== Records to use ==

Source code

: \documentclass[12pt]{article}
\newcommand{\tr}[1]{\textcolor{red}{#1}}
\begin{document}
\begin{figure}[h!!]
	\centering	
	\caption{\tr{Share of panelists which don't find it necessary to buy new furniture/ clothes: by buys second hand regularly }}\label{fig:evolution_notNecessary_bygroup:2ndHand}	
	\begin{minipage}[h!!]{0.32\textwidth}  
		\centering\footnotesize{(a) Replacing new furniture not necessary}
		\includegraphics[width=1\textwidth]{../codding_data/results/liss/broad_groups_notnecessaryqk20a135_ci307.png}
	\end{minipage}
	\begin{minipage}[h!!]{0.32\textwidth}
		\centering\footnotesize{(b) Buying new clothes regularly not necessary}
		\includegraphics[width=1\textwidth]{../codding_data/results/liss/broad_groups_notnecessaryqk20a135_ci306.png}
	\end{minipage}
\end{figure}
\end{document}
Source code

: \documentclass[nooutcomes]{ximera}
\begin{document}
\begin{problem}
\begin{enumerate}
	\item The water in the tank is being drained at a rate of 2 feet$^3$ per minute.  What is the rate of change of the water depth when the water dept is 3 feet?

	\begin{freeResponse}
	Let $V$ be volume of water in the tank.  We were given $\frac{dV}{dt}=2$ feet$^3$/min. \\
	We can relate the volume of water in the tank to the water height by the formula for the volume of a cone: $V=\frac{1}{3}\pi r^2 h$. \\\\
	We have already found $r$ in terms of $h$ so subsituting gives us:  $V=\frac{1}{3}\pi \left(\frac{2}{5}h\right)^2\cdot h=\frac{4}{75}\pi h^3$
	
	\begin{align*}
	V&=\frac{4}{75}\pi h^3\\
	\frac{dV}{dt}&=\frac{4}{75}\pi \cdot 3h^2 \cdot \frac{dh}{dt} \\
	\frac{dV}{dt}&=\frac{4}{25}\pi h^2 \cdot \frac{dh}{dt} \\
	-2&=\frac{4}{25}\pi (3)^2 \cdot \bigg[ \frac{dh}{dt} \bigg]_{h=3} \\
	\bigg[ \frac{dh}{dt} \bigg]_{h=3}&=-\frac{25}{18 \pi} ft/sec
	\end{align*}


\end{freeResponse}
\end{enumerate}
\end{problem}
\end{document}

===

◆ Your goal: Without any change, reproduce the data in full.

◆ Written solution:
Source code

: \documentclass[12pt]{article}
\newcommand{\tr}[1]{\textcolor{red}{#1}}
\begin{document}
\begin{figure}[h!!]
	\centering	
	\caption{\tr{Share of panelists which don't find it necessary to buy new furniture/ clothes: by buys second hand regularly }}\label{fig:evolution_notNecessary_bygroup:2ndHand}	
	\begin{minipage}[h!!]{0.32\textwidth}  
		\centering\footnotesize{(a) Replacing new furniture not necessary}
		\includegraphics[width=1\textwidth]{../codding_data/results/liss/broad_groups_notnecessaryqk20a135_ci307.png}
	\end{minipage}
	\begin{minipage}[h!!]{0.32\textwidth}
		\centering\footnotesize{(b) Buying new clothes regularly not necessary}
		\includegraphics[width=1\textwidth]{../codding_data/results/liss/broad_groups_notnecessaryqk20a135_ci306.png}
	\end{minipage}
\end{figure}
\end{document}
Source code

: \documentclass[nooutcomes]{ximera}
\begin{document}
\begin{problem}
\begin{enumerate}
	\item The water in the tank is being drained at a rate of 2 feet$^3$ per minute.  What is the rate of change of the water depth when the water dept is 3 feet?

	\begin{freeResponse}
	Let $V$ be volume of water in the tank.  We were given $\frac{dV}{dt}=2$ feet$^3$/min. \\
	We can relate the volume of water in the tank to the water height by the formula for the volume of a cone: $V=\frac{1}{3}\pi r^2 h$. \\\\
	We have already found $r$ in terms of $h$ so subsituting gives us:  $V=\frac{1}{3}\pi \left(\frac{2}{5}h\right)^2\cdot h=\frac{4}{75}\pi h^3$
	
	\begin{align*}
	V&=\frac{4}{75}\pi h^3\\
	\frac{dV}{dt}&=\frac{4}{75}\pi \cdot 3h^2 \cdot \frac{dh}{dt} \\
	\frac{dV}{dt}&=\frac{4}{25}\pi h^2 \cdot \frac{dh}{dt} \\
	-2&=\frac{4}{25}\pi (3)^2 \cdot \bigg[ \frac{dh}{dt} \bigg]_{h=3} \\
	\bigg[ \frac{dh}{dt} \bigg]_{h=3}&=-\frac{25}{18 \pi} ft/sec
	\end{align*}


\end{freeResponse}
\end{enumerate}
\end{problem}
\end{document}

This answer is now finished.